Segment Open

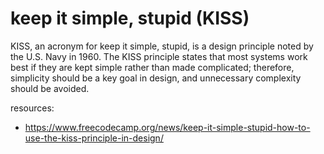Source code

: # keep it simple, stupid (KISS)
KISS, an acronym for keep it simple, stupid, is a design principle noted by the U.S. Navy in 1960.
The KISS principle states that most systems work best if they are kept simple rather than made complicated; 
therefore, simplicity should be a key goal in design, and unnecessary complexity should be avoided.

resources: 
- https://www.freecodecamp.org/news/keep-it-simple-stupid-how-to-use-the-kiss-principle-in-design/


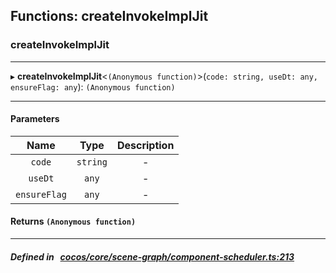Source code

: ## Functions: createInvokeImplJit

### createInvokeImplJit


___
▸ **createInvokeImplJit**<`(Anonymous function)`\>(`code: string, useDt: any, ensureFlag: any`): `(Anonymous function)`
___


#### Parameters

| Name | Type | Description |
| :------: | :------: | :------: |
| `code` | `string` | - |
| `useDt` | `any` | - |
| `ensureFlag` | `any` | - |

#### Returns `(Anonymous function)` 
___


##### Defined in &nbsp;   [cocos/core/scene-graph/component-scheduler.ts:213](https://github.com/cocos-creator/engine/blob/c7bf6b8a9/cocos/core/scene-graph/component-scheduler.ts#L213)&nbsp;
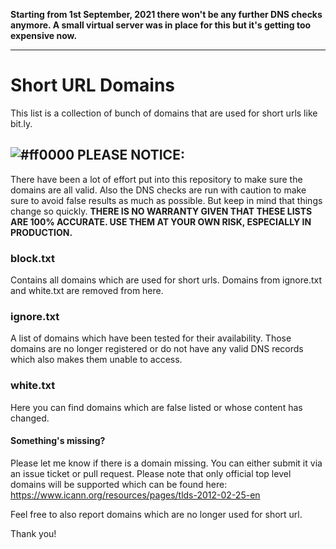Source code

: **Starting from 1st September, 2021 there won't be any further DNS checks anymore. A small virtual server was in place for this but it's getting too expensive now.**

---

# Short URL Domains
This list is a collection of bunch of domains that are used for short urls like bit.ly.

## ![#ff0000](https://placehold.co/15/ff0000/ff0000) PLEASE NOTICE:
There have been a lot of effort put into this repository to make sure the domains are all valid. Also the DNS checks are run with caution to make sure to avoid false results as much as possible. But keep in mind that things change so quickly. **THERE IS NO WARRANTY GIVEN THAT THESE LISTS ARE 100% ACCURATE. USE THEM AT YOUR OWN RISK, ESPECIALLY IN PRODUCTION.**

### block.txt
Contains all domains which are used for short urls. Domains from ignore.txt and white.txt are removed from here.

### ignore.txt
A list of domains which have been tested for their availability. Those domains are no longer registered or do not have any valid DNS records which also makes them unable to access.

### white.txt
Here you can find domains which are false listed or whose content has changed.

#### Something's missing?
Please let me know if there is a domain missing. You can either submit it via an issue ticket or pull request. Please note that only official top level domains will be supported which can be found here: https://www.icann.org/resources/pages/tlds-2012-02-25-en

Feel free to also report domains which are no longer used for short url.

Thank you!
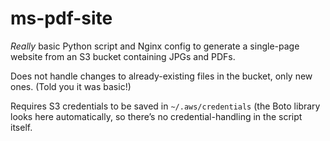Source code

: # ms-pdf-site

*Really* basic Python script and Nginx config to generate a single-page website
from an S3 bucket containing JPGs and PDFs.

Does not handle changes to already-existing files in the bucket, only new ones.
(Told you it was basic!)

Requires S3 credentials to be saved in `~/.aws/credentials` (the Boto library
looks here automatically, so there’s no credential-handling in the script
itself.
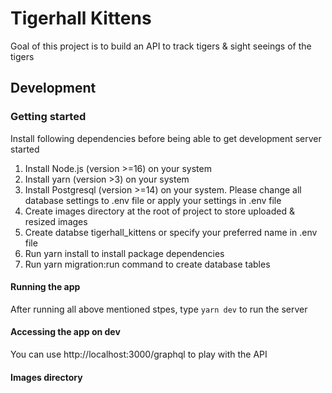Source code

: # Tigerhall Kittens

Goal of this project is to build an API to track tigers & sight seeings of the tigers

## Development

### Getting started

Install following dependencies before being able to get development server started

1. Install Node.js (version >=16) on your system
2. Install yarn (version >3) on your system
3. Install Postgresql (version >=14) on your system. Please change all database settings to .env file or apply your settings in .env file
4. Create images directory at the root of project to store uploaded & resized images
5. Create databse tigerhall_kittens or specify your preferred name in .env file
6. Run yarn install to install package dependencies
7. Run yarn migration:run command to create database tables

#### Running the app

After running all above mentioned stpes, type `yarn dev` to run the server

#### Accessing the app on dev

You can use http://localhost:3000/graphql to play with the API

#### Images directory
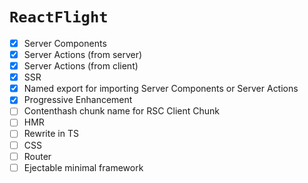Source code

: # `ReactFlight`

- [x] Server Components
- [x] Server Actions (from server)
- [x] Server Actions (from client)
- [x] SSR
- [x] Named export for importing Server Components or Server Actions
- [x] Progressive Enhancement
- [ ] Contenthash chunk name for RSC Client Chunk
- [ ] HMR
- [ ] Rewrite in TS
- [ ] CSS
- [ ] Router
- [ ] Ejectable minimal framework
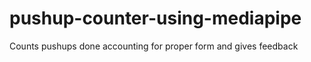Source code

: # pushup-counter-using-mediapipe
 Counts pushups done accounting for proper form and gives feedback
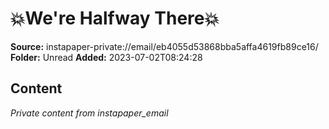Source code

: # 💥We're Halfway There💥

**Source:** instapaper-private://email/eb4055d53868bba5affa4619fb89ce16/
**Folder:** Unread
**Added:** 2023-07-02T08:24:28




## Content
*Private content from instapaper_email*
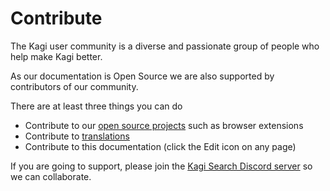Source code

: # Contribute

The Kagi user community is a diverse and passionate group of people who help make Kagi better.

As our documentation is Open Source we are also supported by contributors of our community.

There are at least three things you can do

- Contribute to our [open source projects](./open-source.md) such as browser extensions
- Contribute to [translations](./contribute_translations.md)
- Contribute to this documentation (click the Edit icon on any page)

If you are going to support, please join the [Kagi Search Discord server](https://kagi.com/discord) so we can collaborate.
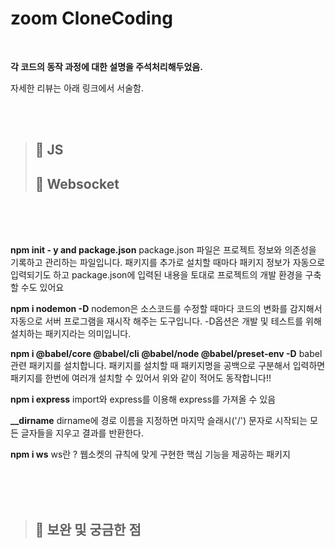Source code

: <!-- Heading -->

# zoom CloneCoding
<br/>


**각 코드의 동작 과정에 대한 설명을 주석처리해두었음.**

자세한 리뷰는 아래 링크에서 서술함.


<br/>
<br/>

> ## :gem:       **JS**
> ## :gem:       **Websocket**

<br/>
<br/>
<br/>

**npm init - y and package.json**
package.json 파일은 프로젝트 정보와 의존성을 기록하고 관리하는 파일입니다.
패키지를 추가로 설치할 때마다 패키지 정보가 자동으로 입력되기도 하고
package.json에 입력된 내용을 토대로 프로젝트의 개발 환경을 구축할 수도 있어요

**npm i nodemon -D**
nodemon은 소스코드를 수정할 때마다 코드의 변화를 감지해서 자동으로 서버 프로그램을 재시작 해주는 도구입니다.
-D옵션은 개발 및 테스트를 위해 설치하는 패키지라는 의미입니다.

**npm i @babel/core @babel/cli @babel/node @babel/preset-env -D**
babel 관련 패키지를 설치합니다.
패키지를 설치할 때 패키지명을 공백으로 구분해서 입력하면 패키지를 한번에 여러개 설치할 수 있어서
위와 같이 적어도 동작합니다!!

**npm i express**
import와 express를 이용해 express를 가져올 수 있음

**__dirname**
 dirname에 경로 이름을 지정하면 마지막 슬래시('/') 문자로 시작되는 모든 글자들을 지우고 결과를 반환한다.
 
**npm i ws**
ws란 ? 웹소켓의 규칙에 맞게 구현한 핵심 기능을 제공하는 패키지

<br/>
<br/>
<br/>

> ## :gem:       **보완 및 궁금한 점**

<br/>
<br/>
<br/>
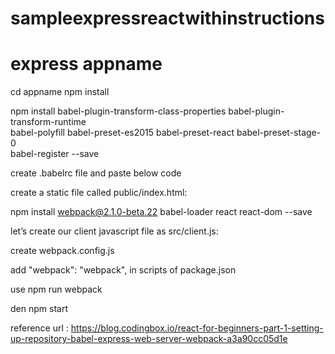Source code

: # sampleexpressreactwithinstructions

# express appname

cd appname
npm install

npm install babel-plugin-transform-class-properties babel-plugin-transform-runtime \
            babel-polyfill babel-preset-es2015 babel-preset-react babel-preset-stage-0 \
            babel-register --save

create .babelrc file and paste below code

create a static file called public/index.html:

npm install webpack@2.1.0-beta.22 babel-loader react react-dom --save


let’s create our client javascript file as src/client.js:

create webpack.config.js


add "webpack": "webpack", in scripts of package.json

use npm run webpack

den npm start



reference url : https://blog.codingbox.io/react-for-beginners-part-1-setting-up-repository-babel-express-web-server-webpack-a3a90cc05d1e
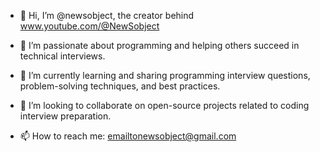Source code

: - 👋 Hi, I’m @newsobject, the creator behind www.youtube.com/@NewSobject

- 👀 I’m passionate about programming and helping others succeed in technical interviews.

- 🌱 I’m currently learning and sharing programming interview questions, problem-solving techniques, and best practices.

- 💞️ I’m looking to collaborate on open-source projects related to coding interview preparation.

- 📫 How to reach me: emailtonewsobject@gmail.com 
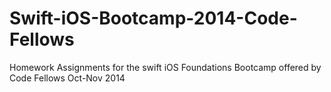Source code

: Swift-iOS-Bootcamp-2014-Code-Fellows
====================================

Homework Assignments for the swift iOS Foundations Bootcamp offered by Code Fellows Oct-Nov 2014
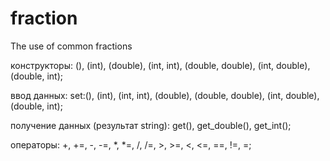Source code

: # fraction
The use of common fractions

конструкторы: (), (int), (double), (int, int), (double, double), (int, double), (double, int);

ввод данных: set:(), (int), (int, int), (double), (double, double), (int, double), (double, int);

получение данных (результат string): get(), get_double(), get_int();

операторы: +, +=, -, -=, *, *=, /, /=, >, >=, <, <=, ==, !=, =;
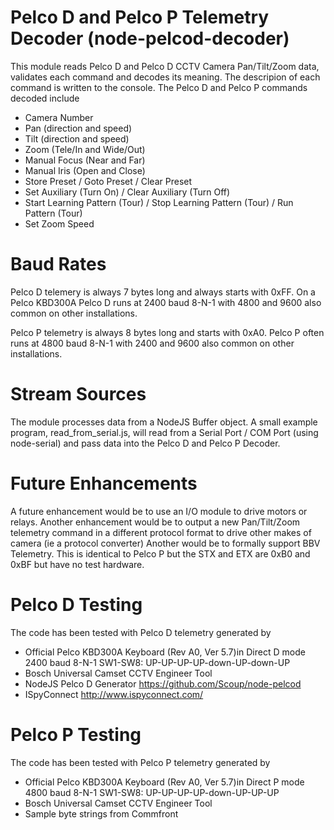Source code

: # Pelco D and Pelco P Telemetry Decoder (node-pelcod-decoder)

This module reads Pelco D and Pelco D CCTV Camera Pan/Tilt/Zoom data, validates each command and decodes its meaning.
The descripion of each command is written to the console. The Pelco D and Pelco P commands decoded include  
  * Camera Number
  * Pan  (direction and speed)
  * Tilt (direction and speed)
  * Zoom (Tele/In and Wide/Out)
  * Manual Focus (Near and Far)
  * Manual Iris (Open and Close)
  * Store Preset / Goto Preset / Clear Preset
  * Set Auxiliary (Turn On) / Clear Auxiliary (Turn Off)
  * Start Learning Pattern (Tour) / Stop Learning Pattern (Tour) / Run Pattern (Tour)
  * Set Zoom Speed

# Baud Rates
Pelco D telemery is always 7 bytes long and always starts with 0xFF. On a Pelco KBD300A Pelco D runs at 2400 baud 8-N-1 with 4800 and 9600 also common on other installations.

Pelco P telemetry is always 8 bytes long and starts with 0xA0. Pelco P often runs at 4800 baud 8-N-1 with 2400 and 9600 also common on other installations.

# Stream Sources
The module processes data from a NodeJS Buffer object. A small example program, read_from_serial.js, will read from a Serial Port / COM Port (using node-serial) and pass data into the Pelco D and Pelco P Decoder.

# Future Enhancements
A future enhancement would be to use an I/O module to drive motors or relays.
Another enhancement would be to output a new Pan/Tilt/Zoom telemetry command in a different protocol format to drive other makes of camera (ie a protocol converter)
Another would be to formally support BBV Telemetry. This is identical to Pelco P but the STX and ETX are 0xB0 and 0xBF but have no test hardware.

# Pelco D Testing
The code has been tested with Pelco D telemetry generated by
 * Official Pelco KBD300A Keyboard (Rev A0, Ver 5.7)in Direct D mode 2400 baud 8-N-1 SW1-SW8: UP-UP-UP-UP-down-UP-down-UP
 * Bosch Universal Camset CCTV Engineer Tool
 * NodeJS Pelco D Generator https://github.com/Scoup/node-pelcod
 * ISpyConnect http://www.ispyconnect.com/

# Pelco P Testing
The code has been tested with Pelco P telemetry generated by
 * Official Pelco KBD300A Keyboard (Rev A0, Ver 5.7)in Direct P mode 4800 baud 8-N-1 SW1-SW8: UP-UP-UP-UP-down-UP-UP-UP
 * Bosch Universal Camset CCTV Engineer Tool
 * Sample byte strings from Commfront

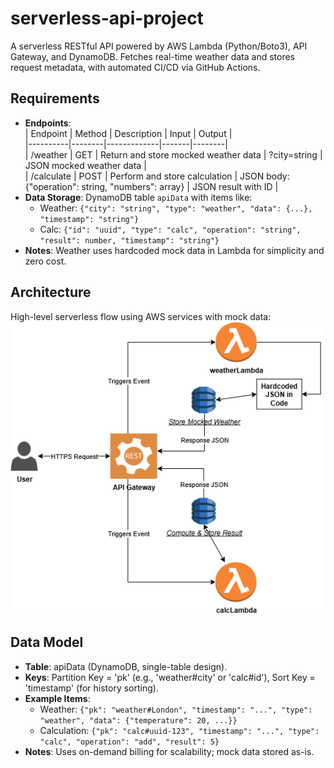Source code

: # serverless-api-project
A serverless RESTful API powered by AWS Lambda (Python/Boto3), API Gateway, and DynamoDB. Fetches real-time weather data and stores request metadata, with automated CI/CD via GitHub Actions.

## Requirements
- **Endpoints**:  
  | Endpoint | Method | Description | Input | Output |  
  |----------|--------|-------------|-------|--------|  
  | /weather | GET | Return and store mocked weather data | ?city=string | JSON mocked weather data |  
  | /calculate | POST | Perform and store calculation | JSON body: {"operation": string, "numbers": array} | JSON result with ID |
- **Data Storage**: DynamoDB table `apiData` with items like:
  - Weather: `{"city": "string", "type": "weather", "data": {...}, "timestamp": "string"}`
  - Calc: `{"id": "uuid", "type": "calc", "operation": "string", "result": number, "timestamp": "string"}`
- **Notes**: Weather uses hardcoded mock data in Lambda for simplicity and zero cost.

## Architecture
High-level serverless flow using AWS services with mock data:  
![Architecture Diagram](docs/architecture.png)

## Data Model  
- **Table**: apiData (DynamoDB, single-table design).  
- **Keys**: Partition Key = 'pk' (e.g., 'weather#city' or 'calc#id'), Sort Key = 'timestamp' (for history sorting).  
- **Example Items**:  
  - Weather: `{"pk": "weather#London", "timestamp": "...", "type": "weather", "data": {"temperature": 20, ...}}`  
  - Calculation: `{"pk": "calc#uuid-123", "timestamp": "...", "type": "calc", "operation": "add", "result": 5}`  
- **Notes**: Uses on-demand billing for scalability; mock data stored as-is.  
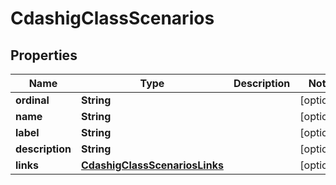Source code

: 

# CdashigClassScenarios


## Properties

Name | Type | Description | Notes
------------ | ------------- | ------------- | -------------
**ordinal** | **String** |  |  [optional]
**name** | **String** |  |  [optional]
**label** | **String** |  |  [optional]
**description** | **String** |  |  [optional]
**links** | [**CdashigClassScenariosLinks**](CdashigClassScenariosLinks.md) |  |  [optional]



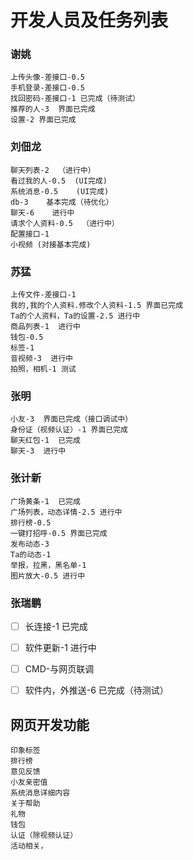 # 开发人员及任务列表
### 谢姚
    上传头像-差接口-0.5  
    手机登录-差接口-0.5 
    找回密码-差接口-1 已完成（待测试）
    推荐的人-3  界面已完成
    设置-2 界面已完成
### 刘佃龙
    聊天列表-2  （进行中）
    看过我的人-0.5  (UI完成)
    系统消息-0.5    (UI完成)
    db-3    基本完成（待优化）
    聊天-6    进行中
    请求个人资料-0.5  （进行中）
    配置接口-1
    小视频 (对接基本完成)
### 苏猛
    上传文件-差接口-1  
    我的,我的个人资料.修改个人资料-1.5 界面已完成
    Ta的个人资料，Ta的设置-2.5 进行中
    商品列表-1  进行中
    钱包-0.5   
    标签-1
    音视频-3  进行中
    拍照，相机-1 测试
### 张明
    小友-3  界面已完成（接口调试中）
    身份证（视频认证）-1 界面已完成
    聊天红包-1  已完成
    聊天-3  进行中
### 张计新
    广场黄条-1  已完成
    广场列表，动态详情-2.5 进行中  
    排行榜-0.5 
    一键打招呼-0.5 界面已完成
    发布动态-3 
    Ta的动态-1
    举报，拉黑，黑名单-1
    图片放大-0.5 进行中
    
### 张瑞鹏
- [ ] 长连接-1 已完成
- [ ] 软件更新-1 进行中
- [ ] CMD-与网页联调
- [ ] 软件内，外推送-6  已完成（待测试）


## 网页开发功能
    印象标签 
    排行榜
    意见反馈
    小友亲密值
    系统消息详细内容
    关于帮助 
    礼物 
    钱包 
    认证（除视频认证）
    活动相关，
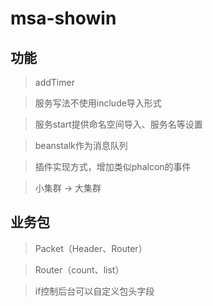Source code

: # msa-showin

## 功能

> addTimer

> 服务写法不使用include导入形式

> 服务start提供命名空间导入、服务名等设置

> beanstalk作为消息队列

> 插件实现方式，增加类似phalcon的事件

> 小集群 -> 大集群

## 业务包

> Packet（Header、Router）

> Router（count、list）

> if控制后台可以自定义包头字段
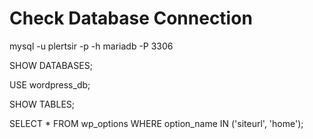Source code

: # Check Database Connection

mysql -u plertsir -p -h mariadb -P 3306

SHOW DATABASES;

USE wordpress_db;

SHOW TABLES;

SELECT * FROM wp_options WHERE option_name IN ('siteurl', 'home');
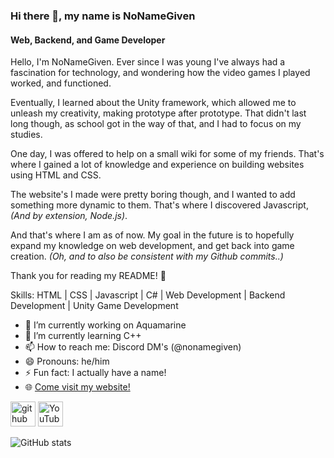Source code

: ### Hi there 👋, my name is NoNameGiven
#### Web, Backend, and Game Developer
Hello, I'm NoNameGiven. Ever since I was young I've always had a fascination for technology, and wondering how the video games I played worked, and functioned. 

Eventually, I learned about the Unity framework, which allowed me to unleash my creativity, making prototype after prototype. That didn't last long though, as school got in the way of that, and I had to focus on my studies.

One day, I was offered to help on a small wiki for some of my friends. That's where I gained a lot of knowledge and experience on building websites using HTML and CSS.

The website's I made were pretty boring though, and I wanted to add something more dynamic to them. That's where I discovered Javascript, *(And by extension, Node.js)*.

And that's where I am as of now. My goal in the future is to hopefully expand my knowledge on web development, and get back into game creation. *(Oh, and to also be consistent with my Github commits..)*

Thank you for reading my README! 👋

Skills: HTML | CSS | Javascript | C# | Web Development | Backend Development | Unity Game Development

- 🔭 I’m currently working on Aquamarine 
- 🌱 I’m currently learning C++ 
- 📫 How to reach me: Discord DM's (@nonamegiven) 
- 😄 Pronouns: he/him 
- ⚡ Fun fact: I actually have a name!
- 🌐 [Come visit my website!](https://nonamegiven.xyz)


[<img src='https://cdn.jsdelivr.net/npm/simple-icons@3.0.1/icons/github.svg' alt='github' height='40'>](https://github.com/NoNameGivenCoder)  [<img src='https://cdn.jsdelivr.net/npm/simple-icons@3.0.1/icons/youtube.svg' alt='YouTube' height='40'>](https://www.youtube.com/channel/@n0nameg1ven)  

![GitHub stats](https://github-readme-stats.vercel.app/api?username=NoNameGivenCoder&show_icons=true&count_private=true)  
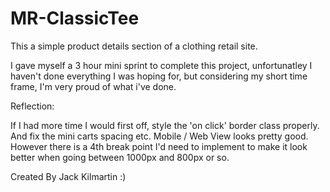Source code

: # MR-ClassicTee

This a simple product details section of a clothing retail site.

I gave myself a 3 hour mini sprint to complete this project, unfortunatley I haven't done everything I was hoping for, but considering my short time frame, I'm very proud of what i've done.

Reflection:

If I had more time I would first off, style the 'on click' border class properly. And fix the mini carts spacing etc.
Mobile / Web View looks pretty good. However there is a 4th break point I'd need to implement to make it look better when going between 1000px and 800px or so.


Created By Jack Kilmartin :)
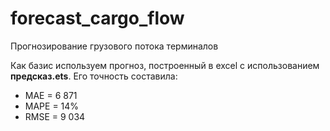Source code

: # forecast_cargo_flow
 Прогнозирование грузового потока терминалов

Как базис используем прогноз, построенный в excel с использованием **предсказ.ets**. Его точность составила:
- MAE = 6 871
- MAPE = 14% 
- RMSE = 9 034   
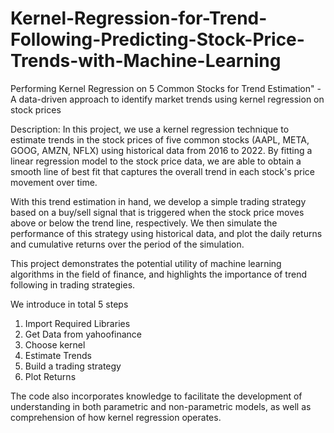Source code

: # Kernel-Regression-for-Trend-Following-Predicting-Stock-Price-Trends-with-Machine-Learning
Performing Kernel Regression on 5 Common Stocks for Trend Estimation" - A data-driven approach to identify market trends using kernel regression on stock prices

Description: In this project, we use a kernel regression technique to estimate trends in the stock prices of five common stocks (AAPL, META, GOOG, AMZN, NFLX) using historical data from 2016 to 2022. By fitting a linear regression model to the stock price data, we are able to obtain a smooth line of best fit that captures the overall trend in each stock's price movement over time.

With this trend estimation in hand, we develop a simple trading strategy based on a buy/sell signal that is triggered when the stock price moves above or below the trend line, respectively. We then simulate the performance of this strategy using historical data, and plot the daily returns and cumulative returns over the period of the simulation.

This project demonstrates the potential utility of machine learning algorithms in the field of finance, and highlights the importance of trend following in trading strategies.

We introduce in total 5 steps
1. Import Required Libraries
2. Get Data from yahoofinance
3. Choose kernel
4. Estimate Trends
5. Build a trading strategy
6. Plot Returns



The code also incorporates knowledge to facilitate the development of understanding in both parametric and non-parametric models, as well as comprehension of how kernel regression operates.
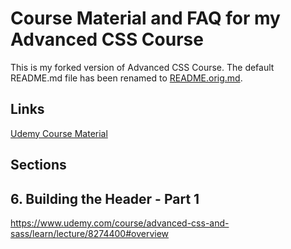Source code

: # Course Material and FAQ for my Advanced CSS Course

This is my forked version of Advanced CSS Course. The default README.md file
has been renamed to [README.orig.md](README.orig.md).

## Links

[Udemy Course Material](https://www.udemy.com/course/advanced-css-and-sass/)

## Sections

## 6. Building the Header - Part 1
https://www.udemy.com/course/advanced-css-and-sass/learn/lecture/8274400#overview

Segment Closed

REQUIREMENT: Scan the listing above for the word "sass" and copy every line that holds it.

SOLUTION FOR THIS PROBLEM:
[Udemy Course Material](https://www.udemy.com/course/advanced-css-and-sass/)
https://www.udemy.com/course/advanced-css-and-sass/learn/lecture/8274400#overview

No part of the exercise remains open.